(BEST PAPER AWARD) ViLA: Leveraging General-Purpose Audio for Training Vibration-Based Stadium Crowd Monitoring Models
Yen Cheng Chang, Jesse Codling, Yiwen Dong, and 3 more authors
In Proceedings of the 12th ACM International Conference on Systems for Energy-Efficient Buildings, Cities, and Transportation, Colorado School of Mines, Golden, CO, USA, 2025
Crowd monitoring in sports stadiums is important to enhance public safety and improve audience experience. Existing approaches mainly rely on manual observation, cameras, and microphones, which can be disruptive and often raise privacy issues. Recently, floor vibration sensing has emerged as a less disruptive and more non-intrusive method for crowd monitoring in sports stadiums. However, because vibration-based crowd monitoring is newly developed, open-source datasets are lacking, making it challenging to develop data-driven models.In this paper, we introduce Vibration Leverages Audio (ViLA), a vibration-based crowd monitoring method that reduces the reliance on labeled data by pre-training with unlabeled cross-modality data.
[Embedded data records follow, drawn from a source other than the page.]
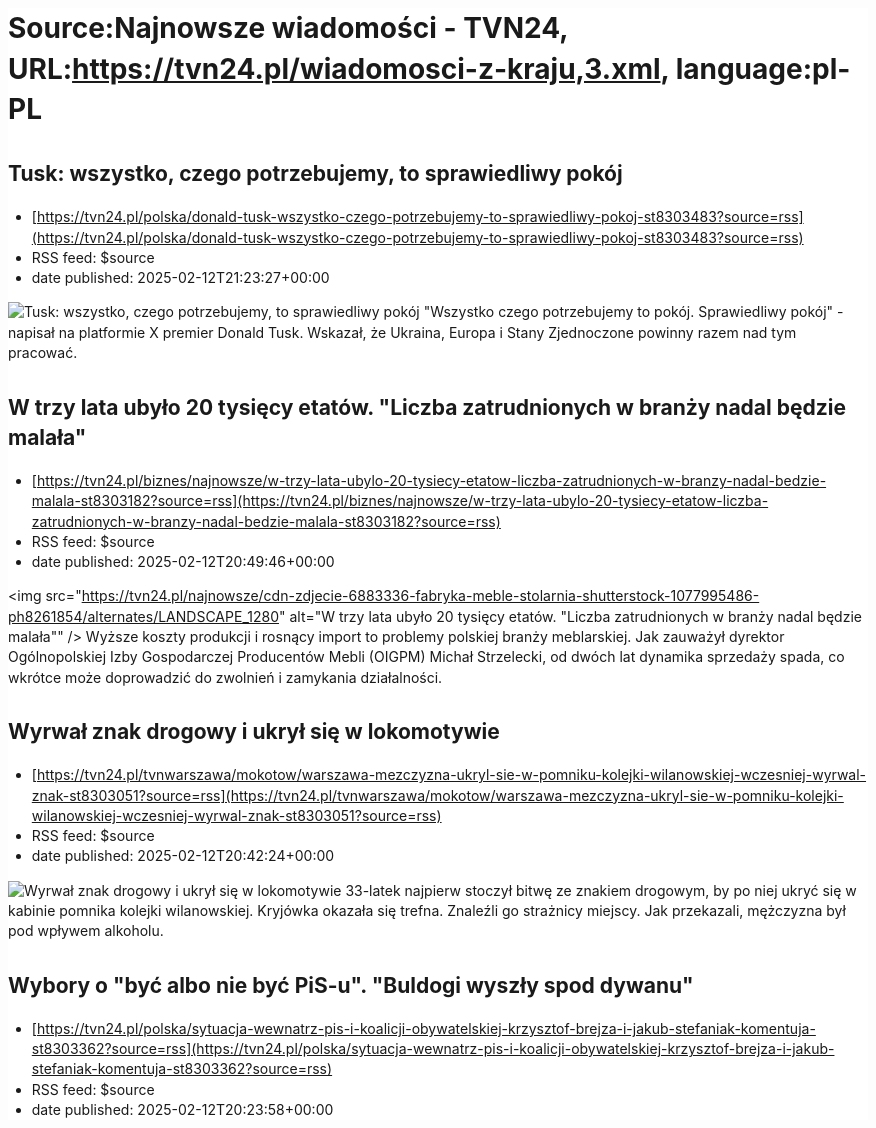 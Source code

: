 # Source:Najnowsze wiadomości - TVN24, URL:https://tvn24.pl/wiadomosci-z-kraju,3.xml, language:pl-PL

## Tusk: wszystko, czego potrzebujemy, to sprawiedliwy pokój
 - [https://tvn24.pl/polska/donald-tusk-wszystko-czego-potrzebujemy-to-sprawiedliwy-pokoj-st8303483?source=rss](https://tvn24.pl/polska/donald-tusk-wszystko-czego-potrzebujemy-to-sprawiedliwy-pokoj-st8303483?source=rss)
 - RSS feed: $source
 - date published: 2025-02-12T21:23:27+00:00

<img src="https://tvn24.pl/najnowsze/cdn-zdjecie-1525196-donald-tusk-ph8289683/alternates/LANDSCAPE_1280" alt="Tusk: wszystko, czego potrzebujemy, to sprawiedliwy pokój" />
    "Wszystko czego potrzebujemy to pokój. Sprawiedliwy pokój" - napisał na platformie X premier Donald Tusk. Wskazał, że Ukraina, Europa i Stany Zjednoczone powinny razem nad tym pracować.

## W trzy lata ubyło 20 tysięcy etatów. "Liczba zatrudnionych w branży nadal będzie malała"
 - [https://tvn24.pl/biznes/najnowsze/w-trzy-lata-ubylo-20-tysiecy-etatow-liczba-zatrudnionych-w-branzy-nadal-bedzie-malala-st8303182?source=rss](https://tvn24.pl/biznes/najnowsze/w-trzy-lata-ubylo-20-tysiecy-etatow-liczba-zatrudnionych-w-branzy-nadal-bedzie-malala-st8303182?source=rss)
 - RSS feed: $source
 - date published: 2025-02-12T20:49:46+00:00

<img src="https://tvn24.pl/najnowsze/cdn-zdjecie-6883336-fabryka-meble-stolarnia-shutterstock-1077995486-ph8261854/alternates/LANDSCAPE_1280" alt="W trzy lata ubyło 20 tysięcy etatów. "Liczba zatrudnionych w branży nadal będzie malała"" />
    Wyższe koszty produkcji i rosnący import to problemy polskiej branży meblarskiej. Jak zauważył dyrektor Ogólnopolskiej Izby Gospodarczej Producentów Mebli (OIGPM) Michał Strzelecki, od dwóch lat dynamika sprzedaży spada, co wkrótce może doprowadzić do zwolnień i zamykania działalności.

## Wyrwał znak drogowy i  ukrył się w lokomotywie
 - [https://tvn24.pl/tvnwarszawa/mokotow/warszawa-mezczyzna-ukryl-sie-w-pomniku-kolejki-wilanowskiej-wczesniej-wyrwal-znak-st8303051?source=rss](https://tvn24.pl/tvnwarszawa/mokotow/warszawa-mezczyzna-ukryl-sie-w-pomniku-kolejki-wilanowskiej-wczesniej-wyrwal-znak-st8303051?source=rss)
 - RSS feed: $source
 - date published: 2025-02-12T20:42:24+00:00

<img src="https://tvn24.pl/tvnwarszawa/najnowsze/cdn-zdjecie-5519593-33-latek-ukryl-sie-w-lokomotywie-ph8303080/alternates/LANDSCAPE_1280" alt="Wyrwał znak drogowy i  ukrył się w lokomotywie " />
    33-latek najpierw stoczył bitwę ze znakiem drogowym, by po niej ukryć się w kabinie pomnika kolejki wilanowskiej. Kryjówka okazała się trefna. Znaleźli go strażnicy miejscy. Jak przekazali, mężczyzna był pod wpływem alkoholu.

## Wybory o "być albo nie być PiS-u". "Buldogi wyszły spod dywanu"
 - [https://tvn24.pl/polska/sytuacja-wewnatrz-pis-i-koalicji-obywatelskiej-krzysztof-brejza-i-jakub-stefaniak-komentuja-st8303362?source=rss](https://tvn24.pl/polska/sytuacja-wewnatrz-pis-i-koalicji-obywatelskiej-krzysztof-brejza-i-jakub-stefaniak-komentuja-st8303362?source=rss)
 - RSS feed: $source
 - date published: 2025-02-12T20:23:58+00:00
Specifically, ViLA is first pre-trained on general-purpose audio data in an unsupervised manner, and then fine-tuned with a limited amount of labeled vibration data in sensing domains. Through this approach, ViLA learns general spectral pattern representations from audio, then adapts this knowledge to vibrations. By leveraging general-purpose audio datasets, ViLA reduces the reliance on large quantities of domain-specific vibration data. This is particularly important in sensing environments characterized by high data variance and limited sensing durations, such as sports games. Our real-world experiments demonstrate that pre-training the vibration model using publicly available audio data (YouTube clips) achieved up to a 5.8X error reduction compared to the model without audio pre-training.